A principios de la década de los ochenta del siglo pasado, Pensilvania se había embarcado en la religiosa tarea de hacer efectivos los reembolsos por el pago excesivo de impuestos que, erradamente, se había forzado a hacer a los empleados oficiales. Para ello, se consideró necesaria la apertura de un proceso de contratación pública mediante el que se satisficiera la inmensa necesidad informática que la tarea devolutiva implicaba. Motivada por esta oportunidad, una empresa californiana voló de costa a costa a repartir sobornos por cuatro y medio millones de dólares, para así hacerse con la adjudicación del contrato (la misma historia por todas partes). Tiempo después, un anónimo llegó al despacho del gobernador Richard Thornburgh con información relativa al hecho de corrupción: el mayor enlodado era Budd Dwyer, quien, supuestamente, habría recibido trescientos mil dólares dentro del engranaje de retribuciones.

Una causa judicial se abrió, y, en efecto, a finales de 1986, Dwyer fue hallado responsable de conductas relacionadas con dicho cohecho por parte de la corte del ya septuagenario –medieval, le llamó el procesado por escrito- juez Malcolm Muir.
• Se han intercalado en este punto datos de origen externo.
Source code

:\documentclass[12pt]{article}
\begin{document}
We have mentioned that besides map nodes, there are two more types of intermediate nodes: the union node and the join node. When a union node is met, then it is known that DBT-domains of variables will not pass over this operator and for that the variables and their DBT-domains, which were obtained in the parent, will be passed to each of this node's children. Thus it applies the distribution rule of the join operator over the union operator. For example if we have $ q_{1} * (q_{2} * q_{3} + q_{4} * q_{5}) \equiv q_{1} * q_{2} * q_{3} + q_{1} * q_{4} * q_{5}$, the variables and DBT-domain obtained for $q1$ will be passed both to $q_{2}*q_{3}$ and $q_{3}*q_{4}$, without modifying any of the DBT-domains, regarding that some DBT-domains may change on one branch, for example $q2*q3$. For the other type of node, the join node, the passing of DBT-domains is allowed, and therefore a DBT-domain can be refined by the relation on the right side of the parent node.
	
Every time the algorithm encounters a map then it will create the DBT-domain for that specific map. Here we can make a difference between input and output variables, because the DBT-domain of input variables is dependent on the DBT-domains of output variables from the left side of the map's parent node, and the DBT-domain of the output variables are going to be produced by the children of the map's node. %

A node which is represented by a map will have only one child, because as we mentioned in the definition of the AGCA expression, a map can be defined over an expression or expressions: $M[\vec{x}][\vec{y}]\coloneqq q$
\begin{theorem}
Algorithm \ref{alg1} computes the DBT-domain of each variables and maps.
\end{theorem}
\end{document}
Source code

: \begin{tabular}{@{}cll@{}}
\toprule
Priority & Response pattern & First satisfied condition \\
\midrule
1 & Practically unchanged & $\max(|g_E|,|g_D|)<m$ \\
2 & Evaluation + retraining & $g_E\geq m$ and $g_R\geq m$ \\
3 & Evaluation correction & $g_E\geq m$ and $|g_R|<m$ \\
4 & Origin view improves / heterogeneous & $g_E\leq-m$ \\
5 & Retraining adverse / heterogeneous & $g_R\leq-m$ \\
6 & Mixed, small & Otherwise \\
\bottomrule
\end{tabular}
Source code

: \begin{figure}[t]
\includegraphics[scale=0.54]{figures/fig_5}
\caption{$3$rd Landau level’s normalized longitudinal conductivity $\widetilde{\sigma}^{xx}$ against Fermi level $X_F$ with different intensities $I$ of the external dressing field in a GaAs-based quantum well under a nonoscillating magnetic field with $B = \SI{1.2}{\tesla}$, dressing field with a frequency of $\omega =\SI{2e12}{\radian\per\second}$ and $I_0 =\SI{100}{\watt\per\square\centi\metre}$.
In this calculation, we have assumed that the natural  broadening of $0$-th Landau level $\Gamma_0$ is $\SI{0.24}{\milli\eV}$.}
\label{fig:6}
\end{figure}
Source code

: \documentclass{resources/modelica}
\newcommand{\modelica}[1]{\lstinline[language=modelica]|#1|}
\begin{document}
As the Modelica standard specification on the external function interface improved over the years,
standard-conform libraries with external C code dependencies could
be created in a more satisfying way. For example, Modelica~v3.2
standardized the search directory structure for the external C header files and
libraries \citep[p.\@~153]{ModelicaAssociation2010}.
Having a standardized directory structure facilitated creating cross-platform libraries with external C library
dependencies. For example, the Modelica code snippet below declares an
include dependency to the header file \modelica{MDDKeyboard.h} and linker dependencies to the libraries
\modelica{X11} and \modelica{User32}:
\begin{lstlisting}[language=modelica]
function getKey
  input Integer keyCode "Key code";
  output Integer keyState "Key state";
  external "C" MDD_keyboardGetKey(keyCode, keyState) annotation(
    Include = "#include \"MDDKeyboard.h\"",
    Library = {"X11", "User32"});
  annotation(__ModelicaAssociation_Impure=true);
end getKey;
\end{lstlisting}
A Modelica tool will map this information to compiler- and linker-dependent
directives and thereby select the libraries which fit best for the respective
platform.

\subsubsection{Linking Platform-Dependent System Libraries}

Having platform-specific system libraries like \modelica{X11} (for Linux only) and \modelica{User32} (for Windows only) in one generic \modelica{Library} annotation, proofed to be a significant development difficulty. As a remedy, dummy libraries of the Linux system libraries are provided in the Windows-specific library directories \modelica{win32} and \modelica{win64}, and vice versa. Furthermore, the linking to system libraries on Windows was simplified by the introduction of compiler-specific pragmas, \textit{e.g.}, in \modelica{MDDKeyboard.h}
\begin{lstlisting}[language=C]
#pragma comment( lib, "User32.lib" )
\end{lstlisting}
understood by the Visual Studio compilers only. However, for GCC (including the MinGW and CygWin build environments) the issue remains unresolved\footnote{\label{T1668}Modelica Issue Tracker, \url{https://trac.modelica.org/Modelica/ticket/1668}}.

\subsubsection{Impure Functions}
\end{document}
Algunos tecnicismos legales, propios del sistema estatal de justicia, que no pudieron ser superados por su asistencia letrada, le impidieron a Budd defenderse eficazmente. El caso es que se quedaba cada vez más solo en tanto las posibilidades de probar su inocencia se agotaban. En tales arenas movedizas, Robert Dwyer siempre sostuvo la tesis de haber sido “framed”, o sea, entrampado. Cuando todo parecía perdido, sin embargo, le ofrecieron un trato: una condena de cinco años, o menos, a cambio de su renuncia, cooperar con la investigación, y, especialmente, aceptar la comisión del crimen.

Sobra relatar que Dwyer rechazó la oferta. El juez Muir, que se la tenía jurada, iba entonces por la sentencia de cincuenta y cinco años: la quería leer el 23 de enero de 1987. No obstante, Robert Dwyer se le adelantó. El 22 de enero dio una rueda de prensa televisada; leyó un discurso larguísimo y así reafirmó su inocencia, repartió tres sobres a sus ayudantes, y, sereno, sacó de una envoltura de papel de Manila un frío revólver Magnum 357 negro, de cañón largo que introdujo en su boca bien abierta mientras pedía a unos presentes que salieran y a otros que se alejaran. Las cámaras divulgaron en directo cómo un solo tiro le bastó para alegar de conclusión.